DATA PROVIDED:

════════════════════

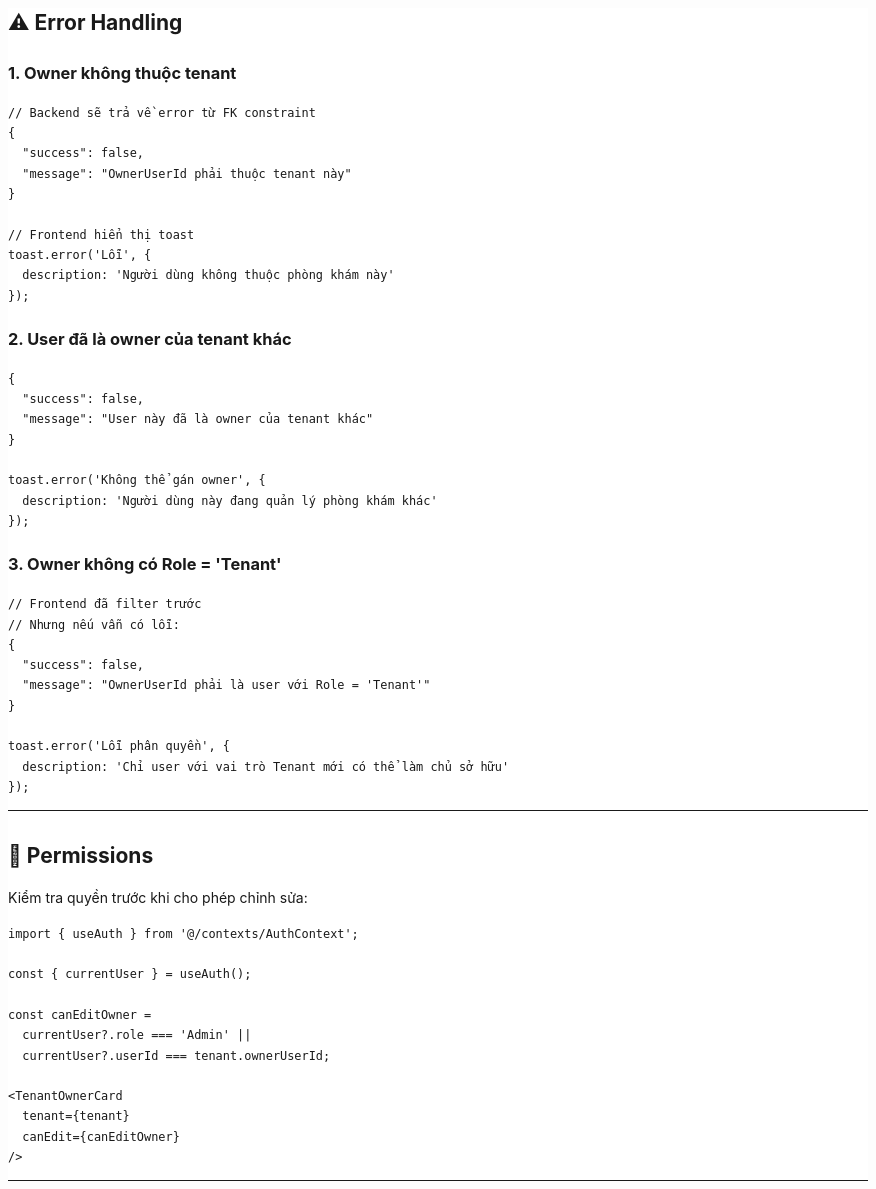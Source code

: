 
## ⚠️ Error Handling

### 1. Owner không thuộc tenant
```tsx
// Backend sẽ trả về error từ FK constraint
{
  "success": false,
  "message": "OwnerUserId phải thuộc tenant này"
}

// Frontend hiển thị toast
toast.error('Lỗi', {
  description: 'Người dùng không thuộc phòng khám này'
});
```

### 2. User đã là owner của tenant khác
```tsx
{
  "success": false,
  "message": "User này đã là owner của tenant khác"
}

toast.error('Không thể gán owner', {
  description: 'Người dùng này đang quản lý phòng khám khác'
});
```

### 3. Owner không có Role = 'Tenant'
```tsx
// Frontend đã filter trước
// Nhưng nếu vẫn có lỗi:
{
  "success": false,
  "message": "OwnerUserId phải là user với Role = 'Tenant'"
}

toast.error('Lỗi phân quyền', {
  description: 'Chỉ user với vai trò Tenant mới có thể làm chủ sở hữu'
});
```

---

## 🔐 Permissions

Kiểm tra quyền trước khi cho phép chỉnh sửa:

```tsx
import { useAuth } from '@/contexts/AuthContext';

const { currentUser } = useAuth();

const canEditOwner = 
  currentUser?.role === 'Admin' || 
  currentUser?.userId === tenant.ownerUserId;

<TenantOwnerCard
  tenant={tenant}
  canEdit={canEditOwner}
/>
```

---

════════════════════

Write out nothing but the lines from the start of the data through the line with "## 🔐 Permissions". Leave out the pictures.

COMPLETED TASK:
Source code

: 
## ⚠️ Error Handling

### 1. Owner không thuộc tenant
```tsx
// Backend sẽ trả về error từ FK constraint
{
  "success": false,
  "message": "OwnerUserId phải thuộc tenant này"
}

// Frontend hiển thị toast
toast.error('Lỗi', {
  description: 'Người dùng không thuộc phòng khám này'
});
```

### 2. User đã là owner của tenant khác
```tsx
{
  "success": false,
  "message": "User này đã là owner của tenant khác"
}

toast.error('Không thể gán owner', {
  description: 'Người dùng này đang quản lý phòng khám khác'
});
```

### 3. Owner không có Role = 'Tenant'
```tsx
// Frontend đã filter trước
// Nhưng nếu vẫn có lỗi:
{
  "success": false,
  "message": "OwnerUserId phải là user với Role = 'Tenant'"
}

toast.error('Lỗi phân quyền', {
  description: 'Chỉ user với vai trò Tenant mới có thể làm chủ sở hữu'
});
```

---

## 🔐 Permissions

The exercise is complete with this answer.